━━━ Extracted records

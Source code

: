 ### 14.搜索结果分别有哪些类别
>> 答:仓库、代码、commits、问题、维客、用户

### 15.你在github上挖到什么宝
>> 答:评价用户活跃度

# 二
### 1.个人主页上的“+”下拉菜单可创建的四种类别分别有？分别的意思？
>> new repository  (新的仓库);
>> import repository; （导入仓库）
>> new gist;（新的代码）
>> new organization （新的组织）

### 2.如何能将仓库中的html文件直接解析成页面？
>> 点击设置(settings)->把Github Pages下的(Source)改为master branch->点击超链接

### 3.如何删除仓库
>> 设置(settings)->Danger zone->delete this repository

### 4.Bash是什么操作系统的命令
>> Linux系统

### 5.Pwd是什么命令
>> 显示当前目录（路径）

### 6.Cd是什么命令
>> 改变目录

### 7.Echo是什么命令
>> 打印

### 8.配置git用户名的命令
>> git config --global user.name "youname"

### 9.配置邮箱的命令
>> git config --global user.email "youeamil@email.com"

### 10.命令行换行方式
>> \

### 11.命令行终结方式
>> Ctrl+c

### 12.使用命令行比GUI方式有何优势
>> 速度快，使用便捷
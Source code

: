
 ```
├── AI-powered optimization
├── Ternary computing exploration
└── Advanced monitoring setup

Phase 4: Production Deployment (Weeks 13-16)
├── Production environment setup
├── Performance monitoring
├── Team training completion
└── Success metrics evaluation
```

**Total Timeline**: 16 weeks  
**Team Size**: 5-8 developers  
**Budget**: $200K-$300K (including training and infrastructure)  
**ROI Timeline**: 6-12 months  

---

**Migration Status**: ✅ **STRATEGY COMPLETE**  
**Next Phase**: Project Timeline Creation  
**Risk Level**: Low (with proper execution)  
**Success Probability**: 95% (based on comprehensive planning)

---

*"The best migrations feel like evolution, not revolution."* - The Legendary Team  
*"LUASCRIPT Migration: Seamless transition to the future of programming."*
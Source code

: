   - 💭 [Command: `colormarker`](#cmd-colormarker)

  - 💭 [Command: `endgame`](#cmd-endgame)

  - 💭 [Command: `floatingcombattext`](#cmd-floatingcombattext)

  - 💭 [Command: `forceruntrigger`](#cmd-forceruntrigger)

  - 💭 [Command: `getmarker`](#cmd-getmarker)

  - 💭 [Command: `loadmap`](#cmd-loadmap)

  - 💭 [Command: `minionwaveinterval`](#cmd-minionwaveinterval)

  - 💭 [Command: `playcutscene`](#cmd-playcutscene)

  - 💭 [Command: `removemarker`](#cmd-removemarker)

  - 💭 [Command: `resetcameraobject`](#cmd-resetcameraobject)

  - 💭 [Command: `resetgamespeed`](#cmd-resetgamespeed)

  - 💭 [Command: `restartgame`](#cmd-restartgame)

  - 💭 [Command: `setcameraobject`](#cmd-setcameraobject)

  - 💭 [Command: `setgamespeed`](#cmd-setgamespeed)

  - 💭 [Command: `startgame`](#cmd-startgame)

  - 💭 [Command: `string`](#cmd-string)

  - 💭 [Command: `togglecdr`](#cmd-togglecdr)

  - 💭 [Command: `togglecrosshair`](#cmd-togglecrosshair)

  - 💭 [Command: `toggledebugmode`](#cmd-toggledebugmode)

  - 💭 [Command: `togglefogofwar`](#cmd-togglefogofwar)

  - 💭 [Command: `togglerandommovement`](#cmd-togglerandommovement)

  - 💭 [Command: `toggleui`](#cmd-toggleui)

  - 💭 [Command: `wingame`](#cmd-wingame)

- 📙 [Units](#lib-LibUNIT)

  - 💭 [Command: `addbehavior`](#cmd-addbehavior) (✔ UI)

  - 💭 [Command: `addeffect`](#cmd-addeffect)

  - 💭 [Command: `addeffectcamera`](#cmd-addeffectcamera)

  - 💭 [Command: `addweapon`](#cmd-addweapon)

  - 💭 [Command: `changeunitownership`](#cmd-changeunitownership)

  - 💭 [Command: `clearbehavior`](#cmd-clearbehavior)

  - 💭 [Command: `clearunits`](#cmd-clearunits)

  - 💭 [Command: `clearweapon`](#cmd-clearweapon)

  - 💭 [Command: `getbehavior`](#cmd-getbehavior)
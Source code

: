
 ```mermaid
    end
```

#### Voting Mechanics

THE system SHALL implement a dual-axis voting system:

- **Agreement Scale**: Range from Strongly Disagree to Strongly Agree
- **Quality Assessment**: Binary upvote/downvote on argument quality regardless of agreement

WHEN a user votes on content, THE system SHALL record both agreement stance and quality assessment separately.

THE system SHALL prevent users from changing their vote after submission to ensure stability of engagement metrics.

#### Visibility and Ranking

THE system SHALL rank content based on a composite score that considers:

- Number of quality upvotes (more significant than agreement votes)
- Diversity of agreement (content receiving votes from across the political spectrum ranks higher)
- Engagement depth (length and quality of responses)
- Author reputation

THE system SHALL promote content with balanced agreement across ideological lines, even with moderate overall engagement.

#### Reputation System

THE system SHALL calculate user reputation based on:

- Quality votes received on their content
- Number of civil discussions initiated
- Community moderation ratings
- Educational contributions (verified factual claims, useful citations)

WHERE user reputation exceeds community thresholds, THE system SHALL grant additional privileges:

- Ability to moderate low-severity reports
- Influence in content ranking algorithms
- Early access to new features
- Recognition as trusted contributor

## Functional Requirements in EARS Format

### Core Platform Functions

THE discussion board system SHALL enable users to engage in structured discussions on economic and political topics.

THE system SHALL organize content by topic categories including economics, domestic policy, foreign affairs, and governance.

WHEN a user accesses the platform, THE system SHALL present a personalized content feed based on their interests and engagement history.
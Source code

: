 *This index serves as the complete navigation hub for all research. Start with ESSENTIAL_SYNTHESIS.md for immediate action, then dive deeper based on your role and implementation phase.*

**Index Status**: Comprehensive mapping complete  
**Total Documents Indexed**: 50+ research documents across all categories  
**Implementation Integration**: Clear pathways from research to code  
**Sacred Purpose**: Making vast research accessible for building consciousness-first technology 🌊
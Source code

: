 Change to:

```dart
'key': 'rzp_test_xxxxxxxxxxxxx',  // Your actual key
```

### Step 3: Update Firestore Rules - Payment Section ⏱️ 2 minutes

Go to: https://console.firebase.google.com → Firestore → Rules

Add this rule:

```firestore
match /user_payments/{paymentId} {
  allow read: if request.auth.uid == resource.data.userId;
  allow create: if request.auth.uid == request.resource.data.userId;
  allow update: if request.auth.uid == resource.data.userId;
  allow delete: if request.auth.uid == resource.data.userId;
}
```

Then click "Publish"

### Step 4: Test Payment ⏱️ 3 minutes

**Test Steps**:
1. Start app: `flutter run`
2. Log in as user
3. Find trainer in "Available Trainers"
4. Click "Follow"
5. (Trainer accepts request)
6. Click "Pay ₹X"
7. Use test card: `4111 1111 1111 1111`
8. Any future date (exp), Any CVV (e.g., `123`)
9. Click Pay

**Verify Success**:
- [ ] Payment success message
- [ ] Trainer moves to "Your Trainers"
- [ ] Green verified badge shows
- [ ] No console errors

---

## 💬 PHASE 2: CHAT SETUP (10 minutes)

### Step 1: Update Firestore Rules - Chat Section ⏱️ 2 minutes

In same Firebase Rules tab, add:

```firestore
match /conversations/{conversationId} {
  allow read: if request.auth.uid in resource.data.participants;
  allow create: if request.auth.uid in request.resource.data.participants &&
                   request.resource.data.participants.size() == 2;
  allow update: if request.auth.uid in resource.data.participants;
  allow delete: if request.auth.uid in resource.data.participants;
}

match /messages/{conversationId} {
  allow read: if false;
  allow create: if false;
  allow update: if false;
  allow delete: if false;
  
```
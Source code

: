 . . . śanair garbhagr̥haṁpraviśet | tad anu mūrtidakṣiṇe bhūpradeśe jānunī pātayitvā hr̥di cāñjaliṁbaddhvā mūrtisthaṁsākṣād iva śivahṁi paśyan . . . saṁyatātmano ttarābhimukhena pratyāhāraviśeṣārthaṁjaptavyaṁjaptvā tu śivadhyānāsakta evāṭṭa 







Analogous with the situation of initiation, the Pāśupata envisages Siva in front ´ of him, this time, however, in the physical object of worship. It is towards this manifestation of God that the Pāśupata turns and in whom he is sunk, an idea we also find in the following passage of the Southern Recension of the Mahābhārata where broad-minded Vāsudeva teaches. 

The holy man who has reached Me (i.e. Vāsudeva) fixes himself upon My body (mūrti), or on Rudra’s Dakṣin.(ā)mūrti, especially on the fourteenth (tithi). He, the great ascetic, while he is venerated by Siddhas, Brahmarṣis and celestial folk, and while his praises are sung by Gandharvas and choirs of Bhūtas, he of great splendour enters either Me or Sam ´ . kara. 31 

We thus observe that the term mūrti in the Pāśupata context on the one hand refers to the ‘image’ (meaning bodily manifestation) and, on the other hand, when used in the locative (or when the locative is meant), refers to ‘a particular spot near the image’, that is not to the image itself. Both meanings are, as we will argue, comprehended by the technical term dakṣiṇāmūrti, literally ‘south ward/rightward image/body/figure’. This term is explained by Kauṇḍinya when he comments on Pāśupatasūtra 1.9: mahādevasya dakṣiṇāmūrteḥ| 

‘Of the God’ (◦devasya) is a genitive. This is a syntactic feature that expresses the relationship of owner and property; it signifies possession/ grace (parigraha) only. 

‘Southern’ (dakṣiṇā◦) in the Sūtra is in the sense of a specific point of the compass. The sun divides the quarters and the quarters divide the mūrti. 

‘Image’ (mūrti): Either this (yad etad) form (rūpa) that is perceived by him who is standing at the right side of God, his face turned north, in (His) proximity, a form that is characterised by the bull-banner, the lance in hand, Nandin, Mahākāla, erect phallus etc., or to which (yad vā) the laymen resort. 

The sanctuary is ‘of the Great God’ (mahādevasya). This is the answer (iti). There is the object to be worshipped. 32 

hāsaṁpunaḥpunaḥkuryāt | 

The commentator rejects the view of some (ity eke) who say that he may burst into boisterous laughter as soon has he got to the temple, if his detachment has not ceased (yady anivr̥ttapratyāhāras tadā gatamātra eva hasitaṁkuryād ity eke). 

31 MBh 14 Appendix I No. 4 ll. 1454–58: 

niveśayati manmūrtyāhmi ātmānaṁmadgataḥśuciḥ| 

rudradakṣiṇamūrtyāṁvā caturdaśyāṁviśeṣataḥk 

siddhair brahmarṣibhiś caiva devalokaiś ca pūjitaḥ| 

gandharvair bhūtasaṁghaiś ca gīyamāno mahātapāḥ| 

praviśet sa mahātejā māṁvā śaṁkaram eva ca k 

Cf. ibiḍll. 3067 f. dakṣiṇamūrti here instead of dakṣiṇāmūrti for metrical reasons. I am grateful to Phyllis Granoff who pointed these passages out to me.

━━━━━━

Up to and including the line with "### 2.如何能将仓库中的html文件直接解析成页面？", output every line of the records above exactly, starting from the first; output nothing else.

## Finished exercise
Source code

: ### 14.搜索结果分别有哪些类别
>> 答:仓库、代码、commits、问题、维客、用户

### 15.你在github上挖到什么宝
>> 答:评价用户活跃度

# 二
### 1.个人主页上的“+”下拉菜单可创建的四种类别分别有？分别的意思？
>> new repository  (新的仓库);
>> import repository; （导入仓库）
>> new gist;（新的代码）
>> new organization （新的组织）

### 2.如何能将仓库中的html文件直接解析成页面？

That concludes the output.